►

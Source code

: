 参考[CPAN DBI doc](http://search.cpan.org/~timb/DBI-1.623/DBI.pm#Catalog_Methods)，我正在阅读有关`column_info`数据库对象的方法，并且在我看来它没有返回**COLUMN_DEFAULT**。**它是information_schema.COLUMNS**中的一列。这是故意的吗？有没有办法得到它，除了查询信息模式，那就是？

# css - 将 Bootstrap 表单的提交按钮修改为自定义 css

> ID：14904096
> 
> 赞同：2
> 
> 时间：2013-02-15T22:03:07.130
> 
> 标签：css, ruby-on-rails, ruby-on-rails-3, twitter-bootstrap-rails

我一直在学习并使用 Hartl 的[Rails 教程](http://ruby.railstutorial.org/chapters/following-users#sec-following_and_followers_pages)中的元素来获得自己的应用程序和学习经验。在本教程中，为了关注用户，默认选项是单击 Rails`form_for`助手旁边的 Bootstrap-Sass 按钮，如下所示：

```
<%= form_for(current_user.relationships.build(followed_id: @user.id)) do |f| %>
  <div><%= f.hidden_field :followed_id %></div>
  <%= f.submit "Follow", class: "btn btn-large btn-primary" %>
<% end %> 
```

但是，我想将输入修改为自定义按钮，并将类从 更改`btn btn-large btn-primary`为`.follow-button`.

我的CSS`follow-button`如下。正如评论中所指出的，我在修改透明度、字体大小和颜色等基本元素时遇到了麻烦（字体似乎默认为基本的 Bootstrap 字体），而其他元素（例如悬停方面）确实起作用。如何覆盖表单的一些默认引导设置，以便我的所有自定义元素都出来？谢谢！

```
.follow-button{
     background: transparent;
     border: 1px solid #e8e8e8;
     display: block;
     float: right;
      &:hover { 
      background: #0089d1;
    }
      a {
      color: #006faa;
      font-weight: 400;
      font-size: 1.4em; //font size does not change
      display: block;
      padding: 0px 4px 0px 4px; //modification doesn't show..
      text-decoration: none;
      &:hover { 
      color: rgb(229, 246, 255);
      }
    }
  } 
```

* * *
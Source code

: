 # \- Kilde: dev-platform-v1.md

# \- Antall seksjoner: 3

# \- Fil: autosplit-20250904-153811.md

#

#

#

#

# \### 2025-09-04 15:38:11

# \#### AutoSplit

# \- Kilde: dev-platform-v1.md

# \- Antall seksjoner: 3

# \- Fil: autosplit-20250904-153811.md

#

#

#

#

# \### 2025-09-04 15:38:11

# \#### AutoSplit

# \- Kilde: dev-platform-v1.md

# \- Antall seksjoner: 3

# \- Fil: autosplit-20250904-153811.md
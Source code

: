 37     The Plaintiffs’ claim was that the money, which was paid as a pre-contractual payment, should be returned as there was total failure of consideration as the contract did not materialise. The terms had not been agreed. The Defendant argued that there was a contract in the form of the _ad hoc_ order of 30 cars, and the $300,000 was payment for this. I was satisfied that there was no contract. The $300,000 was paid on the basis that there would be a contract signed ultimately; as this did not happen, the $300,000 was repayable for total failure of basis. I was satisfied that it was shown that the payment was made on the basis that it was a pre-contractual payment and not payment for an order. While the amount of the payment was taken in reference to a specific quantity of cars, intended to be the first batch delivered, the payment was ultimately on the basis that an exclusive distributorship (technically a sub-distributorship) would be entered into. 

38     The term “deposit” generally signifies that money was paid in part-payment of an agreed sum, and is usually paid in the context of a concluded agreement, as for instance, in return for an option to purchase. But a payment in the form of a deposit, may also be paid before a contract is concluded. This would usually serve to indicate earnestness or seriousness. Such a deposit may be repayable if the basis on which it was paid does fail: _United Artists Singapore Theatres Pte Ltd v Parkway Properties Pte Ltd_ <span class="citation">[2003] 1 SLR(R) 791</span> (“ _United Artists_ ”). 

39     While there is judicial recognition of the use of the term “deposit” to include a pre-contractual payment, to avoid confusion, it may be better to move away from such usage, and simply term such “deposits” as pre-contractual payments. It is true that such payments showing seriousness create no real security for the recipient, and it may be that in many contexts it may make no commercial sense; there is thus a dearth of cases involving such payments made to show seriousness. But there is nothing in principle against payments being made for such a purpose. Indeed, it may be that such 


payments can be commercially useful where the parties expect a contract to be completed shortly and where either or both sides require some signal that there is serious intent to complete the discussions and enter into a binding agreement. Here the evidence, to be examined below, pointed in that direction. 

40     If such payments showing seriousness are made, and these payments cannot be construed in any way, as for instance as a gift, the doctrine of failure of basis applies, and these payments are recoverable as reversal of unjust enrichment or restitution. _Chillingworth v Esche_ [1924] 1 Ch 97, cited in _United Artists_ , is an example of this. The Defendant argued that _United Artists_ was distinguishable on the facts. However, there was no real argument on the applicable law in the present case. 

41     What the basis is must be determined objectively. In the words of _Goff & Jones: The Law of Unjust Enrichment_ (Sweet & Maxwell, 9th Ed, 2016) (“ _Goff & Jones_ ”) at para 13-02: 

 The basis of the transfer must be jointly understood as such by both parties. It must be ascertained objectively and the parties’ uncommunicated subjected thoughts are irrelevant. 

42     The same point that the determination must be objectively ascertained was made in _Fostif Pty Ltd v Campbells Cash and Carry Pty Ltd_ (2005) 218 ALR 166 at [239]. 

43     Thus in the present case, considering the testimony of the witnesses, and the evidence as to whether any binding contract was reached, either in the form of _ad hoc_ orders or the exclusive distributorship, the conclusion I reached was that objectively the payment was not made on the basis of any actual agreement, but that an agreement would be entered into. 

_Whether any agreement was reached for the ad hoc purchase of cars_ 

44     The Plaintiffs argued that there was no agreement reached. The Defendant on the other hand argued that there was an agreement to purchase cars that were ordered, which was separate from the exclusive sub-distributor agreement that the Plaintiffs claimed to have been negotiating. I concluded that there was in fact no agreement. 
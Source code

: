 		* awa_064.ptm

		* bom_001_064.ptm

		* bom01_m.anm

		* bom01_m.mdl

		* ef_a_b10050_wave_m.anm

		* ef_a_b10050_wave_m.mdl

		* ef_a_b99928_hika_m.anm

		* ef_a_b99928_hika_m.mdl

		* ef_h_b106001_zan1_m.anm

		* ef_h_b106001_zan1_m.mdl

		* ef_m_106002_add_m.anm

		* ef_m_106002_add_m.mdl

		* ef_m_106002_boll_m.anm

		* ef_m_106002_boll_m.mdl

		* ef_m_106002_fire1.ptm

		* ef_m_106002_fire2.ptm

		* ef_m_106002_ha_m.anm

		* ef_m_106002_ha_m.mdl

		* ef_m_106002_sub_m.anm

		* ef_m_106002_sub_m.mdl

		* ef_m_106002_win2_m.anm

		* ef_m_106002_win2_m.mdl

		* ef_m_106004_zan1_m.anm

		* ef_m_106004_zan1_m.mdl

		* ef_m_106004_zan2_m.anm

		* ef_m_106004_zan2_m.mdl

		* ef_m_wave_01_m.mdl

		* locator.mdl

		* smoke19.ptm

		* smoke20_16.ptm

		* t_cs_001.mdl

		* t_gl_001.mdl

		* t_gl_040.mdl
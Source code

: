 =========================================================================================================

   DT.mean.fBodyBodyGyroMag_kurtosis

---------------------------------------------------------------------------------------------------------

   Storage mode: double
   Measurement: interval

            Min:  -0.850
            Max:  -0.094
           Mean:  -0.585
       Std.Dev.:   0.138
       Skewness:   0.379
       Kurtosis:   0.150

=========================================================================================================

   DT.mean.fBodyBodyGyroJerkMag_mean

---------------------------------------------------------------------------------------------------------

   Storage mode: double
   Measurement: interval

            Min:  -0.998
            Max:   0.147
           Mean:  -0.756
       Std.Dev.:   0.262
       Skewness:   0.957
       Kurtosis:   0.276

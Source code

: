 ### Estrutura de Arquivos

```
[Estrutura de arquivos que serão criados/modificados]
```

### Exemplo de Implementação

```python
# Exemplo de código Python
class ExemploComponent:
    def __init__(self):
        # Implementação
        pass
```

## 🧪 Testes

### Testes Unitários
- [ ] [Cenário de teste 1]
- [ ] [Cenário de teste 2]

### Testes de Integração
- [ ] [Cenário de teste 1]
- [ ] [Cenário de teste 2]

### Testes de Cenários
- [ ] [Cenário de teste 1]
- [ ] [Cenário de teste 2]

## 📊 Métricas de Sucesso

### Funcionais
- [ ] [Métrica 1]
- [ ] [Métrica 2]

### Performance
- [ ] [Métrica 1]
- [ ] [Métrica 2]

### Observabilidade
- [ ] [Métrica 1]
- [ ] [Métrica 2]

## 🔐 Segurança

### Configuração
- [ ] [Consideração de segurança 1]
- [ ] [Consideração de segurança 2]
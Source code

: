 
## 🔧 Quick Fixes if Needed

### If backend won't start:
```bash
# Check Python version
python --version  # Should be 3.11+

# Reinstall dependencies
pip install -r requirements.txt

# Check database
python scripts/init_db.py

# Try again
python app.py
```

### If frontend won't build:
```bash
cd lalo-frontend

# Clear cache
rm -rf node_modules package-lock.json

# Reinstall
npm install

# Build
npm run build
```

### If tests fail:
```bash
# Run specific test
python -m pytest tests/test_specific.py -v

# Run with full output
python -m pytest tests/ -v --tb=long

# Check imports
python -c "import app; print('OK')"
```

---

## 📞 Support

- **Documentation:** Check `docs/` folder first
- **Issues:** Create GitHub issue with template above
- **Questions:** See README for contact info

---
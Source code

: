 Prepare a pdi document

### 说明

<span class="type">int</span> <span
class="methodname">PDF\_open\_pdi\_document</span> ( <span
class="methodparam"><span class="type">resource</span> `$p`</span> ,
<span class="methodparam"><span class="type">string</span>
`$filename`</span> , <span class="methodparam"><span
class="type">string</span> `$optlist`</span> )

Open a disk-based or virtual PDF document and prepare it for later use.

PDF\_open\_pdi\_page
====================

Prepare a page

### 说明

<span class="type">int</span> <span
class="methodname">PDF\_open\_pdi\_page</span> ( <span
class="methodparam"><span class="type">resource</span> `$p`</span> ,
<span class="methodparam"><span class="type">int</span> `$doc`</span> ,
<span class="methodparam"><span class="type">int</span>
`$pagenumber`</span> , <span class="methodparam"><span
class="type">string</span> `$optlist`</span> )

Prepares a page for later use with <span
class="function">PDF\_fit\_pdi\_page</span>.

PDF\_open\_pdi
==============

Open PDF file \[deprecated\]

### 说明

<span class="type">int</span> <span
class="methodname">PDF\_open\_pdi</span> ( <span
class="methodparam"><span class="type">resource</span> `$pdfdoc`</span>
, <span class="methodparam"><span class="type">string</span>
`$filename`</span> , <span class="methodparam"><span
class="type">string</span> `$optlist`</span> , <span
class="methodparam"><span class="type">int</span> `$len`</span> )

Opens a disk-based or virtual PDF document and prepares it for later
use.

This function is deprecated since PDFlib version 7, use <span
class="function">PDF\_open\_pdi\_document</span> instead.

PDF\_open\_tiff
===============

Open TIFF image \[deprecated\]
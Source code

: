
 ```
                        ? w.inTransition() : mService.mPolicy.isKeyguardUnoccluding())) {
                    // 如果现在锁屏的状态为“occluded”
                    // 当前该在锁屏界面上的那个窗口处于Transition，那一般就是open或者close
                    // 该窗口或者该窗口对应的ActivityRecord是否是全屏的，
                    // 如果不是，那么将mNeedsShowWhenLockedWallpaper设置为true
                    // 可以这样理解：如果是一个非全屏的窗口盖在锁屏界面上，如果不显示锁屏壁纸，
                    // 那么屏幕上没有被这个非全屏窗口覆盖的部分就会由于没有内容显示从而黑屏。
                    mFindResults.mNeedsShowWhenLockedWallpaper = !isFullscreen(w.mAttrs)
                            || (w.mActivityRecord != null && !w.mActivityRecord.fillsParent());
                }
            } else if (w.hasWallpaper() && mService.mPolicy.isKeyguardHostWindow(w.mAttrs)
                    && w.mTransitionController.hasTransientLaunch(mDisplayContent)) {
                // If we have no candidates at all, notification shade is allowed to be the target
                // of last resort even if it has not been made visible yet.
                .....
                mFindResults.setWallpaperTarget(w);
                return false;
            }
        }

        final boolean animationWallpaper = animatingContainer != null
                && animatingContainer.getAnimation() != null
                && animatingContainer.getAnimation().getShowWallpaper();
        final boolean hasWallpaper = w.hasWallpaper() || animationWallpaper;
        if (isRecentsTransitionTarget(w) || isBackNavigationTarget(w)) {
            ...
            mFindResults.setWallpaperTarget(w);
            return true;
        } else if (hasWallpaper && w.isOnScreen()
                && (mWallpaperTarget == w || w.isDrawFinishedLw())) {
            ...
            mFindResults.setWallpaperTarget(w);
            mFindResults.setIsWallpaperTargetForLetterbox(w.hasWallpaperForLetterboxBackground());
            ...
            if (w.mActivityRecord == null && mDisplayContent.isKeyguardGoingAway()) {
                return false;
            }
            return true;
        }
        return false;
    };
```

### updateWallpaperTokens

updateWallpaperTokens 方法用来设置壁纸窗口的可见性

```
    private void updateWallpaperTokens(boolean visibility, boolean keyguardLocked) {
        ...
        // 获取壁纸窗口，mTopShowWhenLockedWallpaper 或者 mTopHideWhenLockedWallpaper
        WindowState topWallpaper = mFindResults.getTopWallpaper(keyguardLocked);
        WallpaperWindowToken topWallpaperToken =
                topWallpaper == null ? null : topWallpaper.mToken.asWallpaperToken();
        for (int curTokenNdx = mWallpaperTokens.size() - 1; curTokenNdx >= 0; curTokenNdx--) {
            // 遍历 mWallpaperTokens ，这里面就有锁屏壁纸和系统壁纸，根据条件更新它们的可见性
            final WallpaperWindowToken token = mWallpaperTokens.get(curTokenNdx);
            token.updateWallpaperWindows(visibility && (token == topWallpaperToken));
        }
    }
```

◄

## Work request
Copy every line in the listing above where the string "later" turns up.

## Output below
Open a disk-based or virtual PDF document and prepare it for later use.
Prepares a page for later use with <span
Opens a disk-based or virtual PDF document and prepares it for later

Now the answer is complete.